Revised Federal Child Support Guidelines (SOR/2025-166) took effect Oct 1, 2025 — obligation now starts at $16,000, not $13,000. What Ontario parents must know.

By Antonio G. Jimenez, Esq.Ontario6 min read

Canada's revised Federal Child Support Guidelines tables (SOR/2025-166) took effect October 1, 2025, raising the income threshold at which support begins from $13,000 to $16,000 and lowering payable amounts for most parents earning $16,000–$45,000. For Ontario parents, existing orders do not auto-update — but a materially different new table amount can justify a variation application in 2026.

This is the first comprehensive revision of the tables since 2017, according to Chambers and Partners' Family Law 2026 practice guide drawing on Justice Canada data. The tables set the presumptive baseline payment a paying parent owes based on income, province of residence, and number of children — so a nationwide revision quietly changes the math for hundreds of thousands of open files.

Key FactDetail
What happenedFederal Child Support Guidelines tables revised (SOR/2025-166)
When effectiveOctober 1, 2025 (shaping 2026 calculations)
WhereAll provinces and territories where federal tables apply
Who's affectedParents paying/receiving child support; new orders and variations
Key changeObligation threshold rose from $13,000 to $16,000; amounts for $16,000–$45,000 earners generally dropped
Practical impactExisting orders unchanged automatically; variation may now be justified

Why this revision matters legally

The revised tables change the presumptive amount of child support courts must apply to new and varied orders across Canada. Under the Federal Child Support Guidelines, the table amount is not a suggestion — it is the starting figure a court applies based on the paying parent's income and province, with limited discretion to deviate. When Ottawa updates the tables, it updates the legal baseline itself.

The headline changes are twofold. First, the obligation floor rose from $13,000 to $16,000 in annual income — meaning a parent earning under $16,000 now generally owes no table amount, up from the prior $13,000 cutoff. Second, parents earning between $16,000 and $45,000 will generally see lower payable amounts than under the 2017 tables. These adjustments reflect updated federal tax and cost-of-living data, which is what the tables are mathematically built on.

Critically, the revision does not reach backward. An existing support order or agreement remains legally binding at its stated amount until a court or the parties change it. There is no automatic recalculation. What the new tables do provide is a fresh legal basis: if your current order was set under the 2017 tables and the 2025 table amount is materially different, that gap can support a variation application.

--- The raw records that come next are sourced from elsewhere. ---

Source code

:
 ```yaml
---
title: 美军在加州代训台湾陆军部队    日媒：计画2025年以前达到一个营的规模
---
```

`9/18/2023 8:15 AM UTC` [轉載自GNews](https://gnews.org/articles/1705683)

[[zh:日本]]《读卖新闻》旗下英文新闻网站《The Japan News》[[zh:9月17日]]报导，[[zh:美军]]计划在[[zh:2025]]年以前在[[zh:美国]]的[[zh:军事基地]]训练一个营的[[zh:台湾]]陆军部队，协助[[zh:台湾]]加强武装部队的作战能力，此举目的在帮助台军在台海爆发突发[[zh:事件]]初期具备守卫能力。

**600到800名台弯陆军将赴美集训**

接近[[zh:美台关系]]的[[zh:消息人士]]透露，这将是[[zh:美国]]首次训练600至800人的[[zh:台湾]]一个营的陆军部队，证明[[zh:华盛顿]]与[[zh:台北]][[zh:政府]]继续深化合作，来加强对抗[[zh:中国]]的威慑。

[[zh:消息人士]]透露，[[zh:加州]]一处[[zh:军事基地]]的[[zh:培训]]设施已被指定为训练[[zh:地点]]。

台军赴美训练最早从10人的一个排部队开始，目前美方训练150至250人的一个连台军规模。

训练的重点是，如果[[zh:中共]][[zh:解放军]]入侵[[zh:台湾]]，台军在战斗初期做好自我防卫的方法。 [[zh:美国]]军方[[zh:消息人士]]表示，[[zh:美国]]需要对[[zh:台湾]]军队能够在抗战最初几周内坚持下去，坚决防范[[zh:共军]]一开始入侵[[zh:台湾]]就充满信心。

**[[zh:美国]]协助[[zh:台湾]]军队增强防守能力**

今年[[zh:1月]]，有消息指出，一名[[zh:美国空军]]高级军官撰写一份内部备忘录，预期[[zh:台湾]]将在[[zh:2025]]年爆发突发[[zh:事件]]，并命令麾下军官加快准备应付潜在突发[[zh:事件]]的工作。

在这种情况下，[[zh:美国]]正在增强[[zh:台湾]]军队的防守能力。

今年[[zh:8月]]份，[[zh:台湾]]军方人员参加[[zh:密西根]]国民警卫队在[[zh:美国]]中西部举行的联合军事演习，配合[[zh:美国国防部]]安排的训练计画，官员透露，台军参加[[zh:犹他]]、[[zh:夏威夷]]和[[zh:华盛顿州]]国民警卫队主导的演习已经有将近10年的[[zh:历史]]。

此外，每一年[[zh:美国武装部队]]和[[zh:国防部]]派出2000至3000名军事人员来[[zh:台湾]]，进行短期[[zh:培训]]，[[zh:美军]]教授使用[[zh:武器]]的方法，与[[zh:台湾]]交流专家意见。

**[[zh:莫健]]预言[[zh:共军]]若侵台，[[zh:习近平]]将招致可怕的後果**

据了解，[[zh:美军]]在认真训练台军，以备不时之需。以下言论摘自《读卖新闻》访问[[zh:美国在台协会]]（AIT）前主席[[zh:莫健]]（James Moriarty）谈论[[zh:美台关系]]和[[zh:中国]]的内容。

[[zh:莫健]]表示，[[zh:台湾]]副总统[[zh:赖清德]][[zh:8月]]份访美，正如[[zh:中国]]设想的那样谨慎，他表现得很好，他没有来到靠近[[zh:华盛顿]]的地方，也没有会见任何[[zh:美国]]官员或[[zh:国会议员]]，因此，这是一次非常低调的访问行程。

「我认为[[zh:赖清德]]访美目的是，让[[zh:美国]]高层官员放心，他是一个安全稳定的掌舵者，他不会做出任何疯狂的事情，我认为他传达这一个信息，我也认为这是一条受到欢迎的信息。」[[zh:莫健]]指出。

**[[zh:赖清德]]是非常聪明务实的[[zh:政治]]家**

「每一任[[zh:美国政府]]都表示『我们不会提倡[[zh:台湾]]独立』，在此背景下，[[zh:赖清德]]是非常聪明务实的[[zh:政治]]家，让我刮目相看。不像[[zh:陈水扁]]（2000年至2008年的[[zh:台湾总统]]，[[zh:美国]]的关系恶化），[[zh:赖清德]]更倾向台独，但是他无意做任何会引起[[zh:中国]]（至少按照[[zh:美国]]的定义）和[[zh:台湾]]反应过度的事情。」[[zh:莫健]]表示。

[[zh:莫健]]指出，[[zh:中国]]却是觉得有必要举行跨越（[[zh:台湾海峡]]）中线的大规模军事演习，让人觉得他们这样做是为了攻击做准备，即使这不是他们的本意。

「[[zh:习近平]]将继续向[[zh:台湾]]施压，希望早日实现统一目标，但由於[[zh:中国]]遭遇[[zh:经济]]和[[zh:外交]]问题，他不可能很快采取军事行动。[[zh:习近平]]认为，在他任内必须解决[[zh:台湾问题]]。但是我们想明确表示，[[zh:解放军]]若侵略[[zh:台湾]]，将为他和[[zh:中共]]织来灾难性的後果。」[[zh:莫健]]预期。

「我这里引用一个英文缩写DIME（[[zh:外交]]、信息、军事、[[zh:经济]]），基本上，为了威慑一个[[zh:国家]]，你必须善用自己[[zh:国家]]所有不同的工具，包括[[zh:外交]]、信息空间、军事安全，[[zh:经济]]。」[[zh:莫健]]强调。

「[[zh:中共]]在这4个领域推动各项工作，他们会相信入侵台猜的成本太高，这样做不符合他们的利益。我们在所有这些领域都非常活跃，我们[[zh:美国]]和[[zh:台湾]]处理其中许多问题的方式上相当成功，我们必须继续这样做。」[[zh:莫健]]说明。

Understanding child support fundamentals is the first step in assessing whether your number has actually moved.

How Canadian and Ontario law handle this

In Ontario, child support is governed federally by the Divorce Act for divorcing or divorced parents, and provincially by the Family Law Act for unmarried parents and those separating without divorce. Both regimes incorporate the Federal Child Support Guidelines tables, so the SOR/2025-166 revision applies whether your matter proceeds under federal or Ontario provincial law.

Under section 17 of the 2021 Divorce Act, a court may vary a child support order where there has been a change in circumstances since the order was made. A revised table amount that materially differs from the existing order can constitute that change. Ontario courts have long treated a significant Guidelines-driven discrepancy as a valid basis to revisit support, so the 2025 tables give many parents a concrete, statutory hook for review.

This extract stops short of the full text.